Study: EHR Data Used With Predictive Analytics Can Flag Patient Falls
June 29, 2015 in News
Combining electronic health record data with predictive analytics algorithms could help identify patients in nursing homes at risk of harmful falls, according to a study published in the Journal of the American Medical Informatics Association, Health IT Analytics reports.
According to the study, falls are the most frequently reported adverse event among nursing home patients, with rates as high as nearly four falls per bed per year in some facilities. A non-fatal event can total more than $7,300 in direct costs, taking into account expenses for:
- Long-term disability;
- Reduced functioning; and
- Complications from necessary treatments (Bresnick, Health IT Analytics, 6/26).
For the study, researchers analyzed data from both the CMS Minimum Data Set and EHRs for 5,129 residents in 13 nursing homes to determine if EHR data improved fall predictions. The facilities are part of a large California chain that uses a centralized EHR system (Marier et al., JAMIA, 6/23).

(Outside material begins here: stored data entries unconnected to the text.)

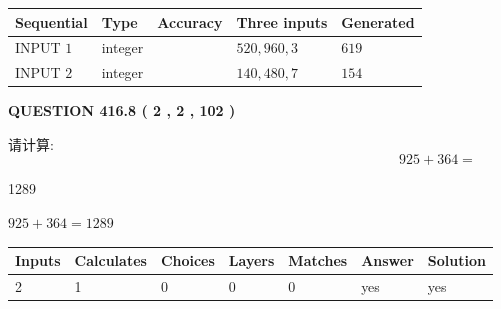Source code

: \documentclass{ctexart}
\begin{document}
  
\noindent\begin{tabular}{|l|l|l|l|l|}
\hline
 Sequential & Type & Accuracy & Three inputs & Generated \\ 
\hline
 
 
  INPUT $  1 $ & integer &  & $
 520
 , 
 960
 , 
 3
 $ & $ 619 $ 
 \\  \hline  
 
 
  INPUT $  2 $ & integer &  & $
 140
 , 
 480
 , 
 7
 $ & $ 154 $ 
 \\  \hline  
 \end{tabular}
   
   
  
\vspace{0.2in}
  
{\textbf{\Large{QUESTION
416.8 
 ( 2 , 2 , 102 )
}}}
  
  
 
请计算:
\begin{equation}
925 +  %
364 = \nonumber
\end{equation}
 
 
 
\noindent{}
 
 

1289
 
 
\noindent{}
 
 

 
 
 
\noindent{}
 
 

$ %
925 +  %
364=   %
1289$
 
 
\noindent{}
 
 

 
   
   
   
   
\noindent\begin{tabular}{|l|l|l|l|l|l|l|}
 \hline
Inputs & Calculates & Choices & Layers & Matches & Answer & Solution \\ \hline
 2  & 
 1  & 
 0
  & 
 0  & 
 0  & 
  yes & 
  yes 
  \\ \hline
 \end{tabular}
   
   
   
\end{document}
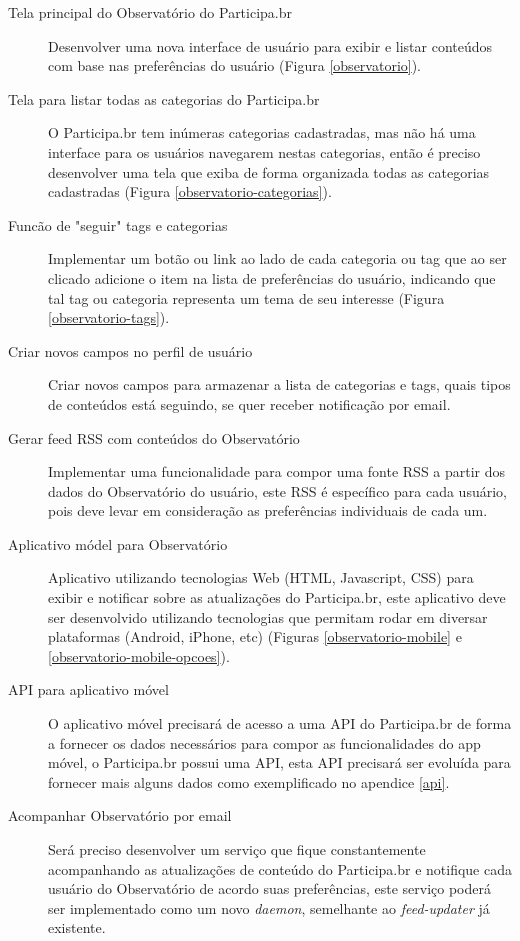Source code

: \documentclass[12pt]{article}
\begin{document}
\begin{description}
  \item[Tela principal do Observatório do Participa.br]{Desenvolver uma nova
    interface de usuário para exibir e listar conteúdos com base nas
    preferências do usuário (Figura \ref{observatorio}).}
  \item[Tela para listar todas as categorias do Participa.br]{O Participa.br
    tem inúmeras categorias cadastradas, mas não há uma interface para os
    usuários navegarem nestas categorias, então é preciso desenvolver uma tela
    que exiba de forma organizada todas as categorias cadastradas (Figura
    \ref{observatorio-categorias}).}
  \item[Funcão de "seguir" tags e categorias]{Implementar um botão ou link ao
    lado de cada categoria ou tag que ao ser clicado adicione o item
    na lista de preferências do usuário, indicando que tal tag ou categoria
    representa um tema de seu interesse (Figura \ref{observatorio-tags}).}
  \item[Criar novos campos no perfil de usuário]{Criar novos campos para
      armazenar a lista de categorias e tags, quais tipos de conteúdos está
      seguindo, se quer receber notificação por email.}
  \item[Gerar feed RSS com conteúdos do Observatório]{Implementar uma
    funcionalidade para compor uma fonte RSS a partir dos dados do
    Observatório do usuário, este RSS é específico para cada usuário, pois deve
    levar em consideração as preferências individuais de cada um.}
  \item[Aplicativo módel para Observatório]{Aplicativo utilizando tecnologias
    Web (HTML, Javascript, CSS) para exibir e notificar sobre as atualizações
    do Participa.br, este aplicativo deve ser desenvolvido utilizando
    tecnologias que permitam rodar em diversar plataformas (Android, iPhone, etc)
    (Figuras \ref{observatorio-mobile} e \ref{observatorio-mobile-opcoes}).}
  \item[API para aplicativo móvel]{O aplicativo móvel precisará de acesso a
    uma API do Participa.br de forma a fornecer os dados necessários para
    compor as funcionalidades do app móvel, o Participa.br possui uma API, esta
    API precisará ser evoluída para fornecer mais alguns dados como exemplificado
    no apendice \ref{api}.}
  \item[Acompanhar Observatório por email]{Será preciso desenvolver um serviço
    que fique constantemente acompanhando as atualizações de conteúdo do
    Participa.br e notifique cada usuário do Observatório de acordo suas
    preferências, este serviço poderá ser implementado como um novo {\it daemon},
    semelhante ao {\it feed-updater} já existente.}
\end{description}
\end{document}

According to the researchers, the CMS Minimum Data Set is an event-based assessment for nursing homes that can help predict patients at high risk for falls. However, the data are collected infrequently and do not account for all the crucial factors that can lead to falls. EHRs, however, can add recent clinical data to the overall analysis for a more thorough and up-to-date representation of patient risk.
The researchers found that adding EHR data to the predictive analytics model increased the accuracy of the algorithm by 13%. Specifically, the algorithm with the EHR data confirmed 32.2% of observed falls were among patients in the highest 10% of risk, compared with 28.6% of observed falls identified by the algorithm when it relied solely on MDS data.
The authors predicted that if the system was 100% successful in preventing falls among residents at high risk, the incorporation of EHR data into risk-prediction algorithms could prevent six additional falls per year, saving $43,842 annually.
The authors wrote, “Because falls are so frequent and so costly, a back-of-the-envelope computation implies that even small improvements in identification of high-risk residents may result in large potential cost savings” (Health IT Analytics, 6/26).